Jacek Gajewski - menedżer Unibaxu - Jeśli szukamy winnych, to jest to moja decyzja o przygotowaniu toru. Myślę, że moja decyzja odnośnie toru nie była najlepsza, on nie był dziś naszym sprzymierzeńcem. Mieliśmy problemy, jeśli spojrzymy na punkty to chyba nikt sobie nie przypomina, kiedy ostatnio nasi zawodnicy tu w Toruniu mieli tak niskie zdobycze punktowe. Przede wszystkim zawaliłem ja, bo tor powinien być zdecydowanie inny na takie mecze. Taka była moja decyzja, co prawda po jakiś tam konsultacjach z zawodnikami, ale przyznaję się do błędu. Pomimo to trzeba oddać, że Unia dzisiaj była mocna, Jarek Hampel był poza zasięgiem, Leigh Adams i Damian Baliński byli bardzo dobrze dysponowani. Także można powiedzieć, że w trójkę ten mecz wygrali, w odpowiednim momencie ważne punkty przywiózł także Krzysztof Kasprzak i to przesądziło o wyniku.

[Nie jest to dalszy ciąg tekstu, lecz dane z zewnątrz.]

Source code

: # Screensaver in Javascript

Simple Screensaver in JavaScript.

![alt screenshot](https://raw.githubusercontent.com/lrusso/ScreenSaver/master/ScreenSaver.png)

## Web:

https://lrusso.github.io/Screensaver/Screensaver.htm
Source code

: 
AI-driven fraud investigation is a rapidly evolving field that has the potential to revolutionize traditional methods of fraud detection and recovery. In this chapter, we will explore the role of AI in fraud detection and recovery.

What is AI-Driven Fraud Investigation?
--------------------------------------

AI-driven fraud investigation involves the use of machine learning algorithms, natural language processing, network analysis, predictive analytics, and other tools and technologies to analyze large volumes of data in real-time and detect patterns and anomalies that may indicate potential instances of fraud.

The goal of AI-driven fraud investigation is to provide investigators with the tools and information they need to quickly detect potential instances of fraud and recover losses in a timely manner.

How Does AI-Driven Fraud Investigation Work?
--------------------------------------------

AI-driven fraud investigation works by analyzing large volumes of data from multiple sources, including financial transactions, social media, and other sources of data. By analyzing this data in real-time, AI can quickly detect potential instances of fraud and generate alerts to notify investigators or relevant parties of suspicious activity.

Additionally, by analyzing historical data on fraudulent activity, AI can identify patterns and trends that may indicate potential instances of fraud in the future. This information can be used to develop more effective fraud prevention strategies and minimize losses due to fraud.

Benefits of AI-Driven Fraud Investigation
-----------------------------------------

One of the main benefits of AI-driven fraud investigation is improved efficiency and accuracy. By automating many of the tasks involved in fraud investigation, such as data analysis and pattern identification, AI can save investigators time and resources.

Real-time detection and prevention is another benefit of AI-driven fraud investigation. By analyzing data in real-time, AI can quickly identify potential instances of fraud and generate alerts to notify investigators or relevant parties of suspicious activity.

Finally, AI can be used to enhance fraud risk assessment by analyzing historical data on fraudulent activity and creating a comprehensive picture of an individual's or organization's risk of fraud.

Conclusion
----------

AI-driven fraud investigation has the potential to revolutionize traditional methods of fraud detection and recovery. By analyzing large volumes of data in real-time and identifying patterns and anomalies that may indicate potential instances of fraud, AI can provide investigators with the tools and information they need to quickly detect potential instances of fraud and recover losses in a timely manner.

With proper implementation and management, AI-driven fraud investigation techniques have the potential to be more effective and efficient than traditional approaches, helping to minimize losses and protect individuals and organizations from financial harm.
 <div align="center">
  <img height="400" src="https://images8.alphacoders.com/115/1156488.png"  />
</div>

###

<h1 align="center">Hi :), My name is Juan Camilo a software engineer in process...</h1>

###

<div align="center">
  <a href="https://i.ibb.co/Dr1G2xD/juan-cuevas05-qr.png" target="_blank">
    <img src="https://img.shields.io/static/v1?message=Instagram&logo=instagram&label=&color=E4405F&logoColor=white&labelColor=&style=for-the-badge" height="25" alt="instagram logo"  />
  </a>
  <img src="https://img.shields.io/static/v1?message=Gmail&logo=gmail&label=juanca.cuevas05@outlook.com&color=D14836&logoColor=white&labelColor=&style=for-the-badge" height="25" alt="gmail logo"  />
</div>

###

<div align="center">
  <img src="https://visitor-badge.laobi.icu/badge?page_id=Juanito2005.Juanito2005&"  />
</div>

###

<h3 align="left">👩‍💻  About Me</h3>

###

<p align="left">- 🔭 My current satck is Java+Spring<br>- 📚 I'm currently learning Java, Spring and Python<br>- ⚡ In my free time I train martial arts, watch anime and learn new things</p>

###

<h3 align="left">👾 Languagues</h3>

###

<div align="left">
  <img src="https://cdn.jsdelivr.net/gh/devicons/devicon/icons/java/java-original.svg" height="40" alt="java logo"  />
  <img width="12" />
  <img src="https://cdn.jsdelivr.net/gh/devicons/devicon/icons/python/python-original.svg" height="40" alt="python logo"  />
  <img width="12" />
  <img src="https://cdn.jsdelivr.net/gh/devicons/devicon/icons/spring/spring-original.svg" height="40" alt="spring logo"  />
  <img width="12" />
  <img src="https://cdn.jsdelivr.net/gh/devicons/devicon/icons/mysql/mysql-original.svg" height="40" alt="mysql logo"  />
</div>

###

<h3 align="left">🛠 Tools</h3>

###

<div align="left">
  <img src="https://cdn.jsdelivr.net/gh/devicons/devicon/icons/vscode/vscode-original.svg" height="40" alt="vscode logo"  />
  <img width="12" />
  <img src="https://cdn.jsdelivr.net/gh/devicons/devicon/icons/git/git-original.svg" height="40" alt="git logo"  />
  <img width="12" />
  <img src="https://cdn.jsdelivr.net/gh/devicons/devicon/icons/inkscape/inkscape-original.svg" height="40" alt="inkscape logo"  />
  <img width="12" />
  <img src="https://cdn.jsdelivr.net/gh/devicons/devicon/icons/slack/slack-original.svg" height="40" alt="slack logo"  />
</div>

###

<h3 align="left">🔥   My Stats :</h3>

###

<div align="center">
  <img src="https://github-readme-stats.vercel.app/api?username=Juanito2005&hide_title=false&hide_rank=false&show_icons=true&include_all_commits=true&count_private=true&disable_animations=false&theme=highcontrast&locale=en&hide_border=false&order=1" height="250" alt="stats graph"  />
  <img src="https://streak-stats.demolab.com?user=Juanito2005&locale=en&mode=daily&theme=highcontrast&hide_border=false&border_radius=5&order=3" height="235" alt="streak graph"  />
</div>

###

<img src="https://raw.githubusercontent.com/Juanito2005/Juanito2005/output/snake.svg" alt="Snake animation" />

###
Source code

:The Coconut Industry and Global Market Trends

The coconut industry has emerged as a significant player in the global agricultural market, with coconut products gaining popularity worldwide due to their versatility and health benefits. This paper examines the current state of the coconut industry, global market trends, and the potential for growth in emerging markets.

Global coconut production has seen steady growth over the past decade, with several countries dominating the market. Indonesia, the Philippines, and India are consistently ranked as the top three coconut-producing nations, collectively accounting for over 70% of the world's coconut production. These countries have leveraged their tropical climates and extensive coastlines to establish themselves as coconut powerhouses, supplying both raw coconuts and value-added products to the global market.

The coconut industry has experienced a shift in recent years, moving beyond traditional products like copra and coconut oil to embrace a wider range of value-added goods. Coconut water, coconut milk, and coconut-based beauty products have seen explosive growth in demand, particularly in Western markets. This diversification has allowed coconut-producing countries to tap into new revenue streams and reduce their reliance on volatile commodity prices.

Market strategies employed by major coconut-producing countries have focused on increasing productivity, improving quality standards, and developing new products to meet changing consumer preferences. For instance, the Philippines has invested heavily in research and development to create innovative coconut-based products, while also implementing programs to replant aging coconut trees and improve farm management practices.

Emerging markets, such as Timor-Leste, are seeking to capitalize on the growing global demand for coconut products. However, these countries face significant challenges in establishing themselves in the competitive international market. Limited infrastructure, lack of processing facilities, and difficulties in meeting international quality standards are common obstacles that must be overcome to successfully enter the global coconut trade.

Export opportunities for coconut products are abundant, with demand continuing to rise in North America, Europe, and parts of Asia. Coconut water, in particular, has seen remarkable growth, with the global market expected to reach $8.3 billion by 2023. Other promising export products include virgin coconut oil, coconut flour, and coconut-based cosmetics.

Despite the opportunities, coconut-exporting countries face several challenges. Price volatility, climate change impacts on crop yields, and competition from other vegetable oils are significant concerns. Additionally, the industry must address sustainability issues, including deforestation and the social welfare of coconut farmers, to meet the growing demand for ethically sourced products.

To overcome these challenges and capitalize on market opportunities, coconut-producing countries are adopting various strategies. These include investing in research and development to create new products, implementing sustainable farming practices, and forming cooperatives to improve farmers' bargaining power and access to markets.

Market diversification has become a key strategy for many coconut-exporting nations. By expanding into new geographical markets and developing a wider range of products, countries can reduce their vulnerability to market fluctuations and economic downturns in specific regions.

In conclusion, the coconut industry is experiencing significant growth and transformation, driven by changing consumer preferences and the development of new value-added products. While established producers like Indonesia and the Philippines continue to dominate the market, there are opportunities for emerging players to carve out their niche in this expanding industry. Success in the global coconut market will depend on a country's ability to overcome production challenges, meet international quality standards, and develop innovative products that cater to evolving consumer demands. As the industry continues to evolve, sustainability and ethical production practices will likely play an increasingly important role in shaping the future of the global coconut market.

Adrian Miedziński - Unibax - Tor był trochę inny niż wczoraj na treningu. Niestety tor przygotowała trochę pogoda, opady deszczu, wczoraj i trochę dzisiaj. Chciałbym pogratulować drużynie leszczyńskiej zwycięstwa, my wygraliśmy w Lesznie, oni wygrali w Toruniu. Po prostu byli dzisiaj mocniejsi nie ma, co zwalać na tor, każdy z nas jest zawodowcem. My gubiliśmy punkty ze startu, a przy takiej nawierzchni, która się sypała, ciężko było kogoś wyprzedzić na trasie, bo szpryca działała jak taki hamulec. Leszno było lepsze dzisiaj i jeszcze raz im gratuluję.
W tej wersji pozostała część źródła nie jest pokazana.